Innate and adaptive immune responses to high-dose, repetitive immunization in NHPs using codon-optimized, unmodified versus m1Ψ-modified HIV Gag mRNA vaccines
Upper panel: immunization regimen applied by Engstrand et al. Rhesus macaques were immunized five times at 2-week intervals, and again at week 27, using sequence-optimized, unmodified (160 μg) or m1Ψ-modified (400 or 800 μg) HIV-1 Gag mRNA. Blood was analyzed for cytokine levels, memory T cell populations, and transcriptomic changes at indicated time points (red droplets). Lower panel: comparison of innate and adaptive immune responses to unmodified (left side, blue) and modified (right side, green) mRNA observed by Engstrand et al. mRNA vaccine containing unmodified uridine induced higher levels of IFNα and IL-7, while m1Ψ-modified mRNA stimulated stronger IL-6 and TNF induction. Furthermore, unmodified mRNA induced lower cytokine levels after the fifth dose compared to the first dose (blue box), indicating induction of immune tolerance, while m1Ψ-modified mRNA cytokine responses were similar between first and fifth injection (green box). Despite the different innate responses, antibody titers and memory T cell responses were similar for both mRNA vaccines (center).

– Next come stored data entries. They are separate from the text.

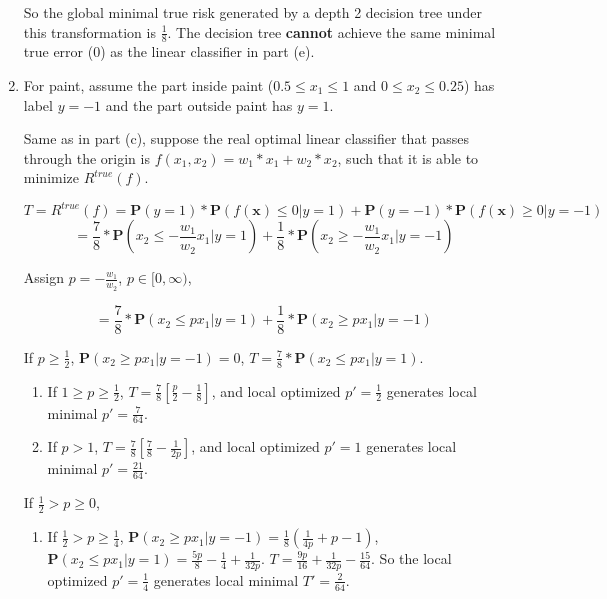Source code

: \documentclass[paper=letter, fontsize=12pt]{article}
\begin{document}
\begin{enumerate}[label=(\alph*)]
	So the global minimal true risk generated by a depth 2 decision tree under this transformation is $\frac{1}{8}$. The decision tree \textbf{cannot} achieve the same minimal true error (0) as the linear classifier in part (e).
	
	\item For paint, assume the part inside paint ($0.5 \leq x_1 \leq 1$ and $0 \leq x_2 \leq 0.25$) has label $y = -1$ and the part outside paint has $y = 1$.
	 
	Same as in part (c), suppose the real optimal linear classifier that passes through the origin is $f(x_1, x_2) = w_1 * x_1 + w_2 * x_2$, such that it is able to minimize $R^{true}(f)$.
	
	\begin{equation}
	T = R^{true}(f) = \mathbf{P}(y = 1) * \mathbf{P}(f(\mathbf{x}) \leq 0 | y = 1) + \mathbf{P}(y = -1) * \mathbf{P}(f(\mathbf{x}) \geq 0 | y = -1)
	\end{equation}
	\begin{equation}
	= \frac{7}{8} * \mathbf{P}(x_2 \leq -\frac{w_1}{w_2} x_1 | y = 1) + \frac{1}{8} * \mathbf{P}(x_2 \geq -\frac{w_1}{w_2} x_1 | y = -1)
	\end{equation}
	
	Assign $p = -\frac{w_1}{w_2}$, $p \in [0, \infty)$,
	
	\begin{equation}
	= \frac{7}{8} * \mathbf{P}(x_2 \leq p x_1 | y = 1) + \frac{1}{8} * \mathbf{P}(x_2 \geq p x_1 | y = -1)
	\end{equation}
	
	If $p \geq \frac{1}{2}$, $\mathbf{P}(x_2 \geq p x_1 | y = -1) = 0$, $T = \frac{7}{8} * \mathbf{P}(x_2 \leq p x_1 | y = 1) $.
	
	\begin{enumerate}[label=(\roman*)]
		\item If $1 \geq p \geq \frac{1}{2}$, $T = \frac{7}{8}[\frac{p}{2} - \frac{1}{8}]$, and local optimized $p' = \frac{1}{2}$ generates local minimal $p' = \frac{7}{64}$.
		
		\item If $p > 1$, $T = \frac{7}{8}[\frac{7}{8} - \frac{1}{2p}]$, and local optimized $p' = 1$ generates local minimal $p' = \frac{21}{64}$.
	\end{enumerate}

	If $\frac{1}{2} > p \geq 0$,
	
	\begin{enumerate}[label=(\roman*)]
		\item If $\frac{1}{2} > p \geq \frac{1}{4}$,  $\mathbf{P}(x_2 \geq p x_1 | y = -1) = \frac{1}{8} (\frac{1}{4p} + p - 1)$, $\mathbf{P}(x_2 \leq p x_1 | y = 1) = \frac{5p}{8} - \frac{1}{4} + \frac{1}{32p}$. $T = \frac{9p}{16} + \frac{1}{32p} - \frac{15}{64}$. So the local optimized $p' = \frac{1}{4}$ generates local minimal $T' = \frac{2}{64}$.
		

\end{enumerate}
\end{enumerate}
\end{document}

M1Ψ has been shown to both attenuate mRNA-induced activation of multiple innate immune receptors and enhance mRNA translation in a wide range of in vitro and in vivo models.2 Its immunomodulatory effect stems from both direct interference with Toll-like receptor (TLR)7 and TLR8 activation and reduced production of immunogenic double-stranded RNA byproducts during in vitro transcription. Increased translation is believed to result from both the alleviation of immune-mediated translational restriction and direct, albeit currently unknown, effects on the translational machinery.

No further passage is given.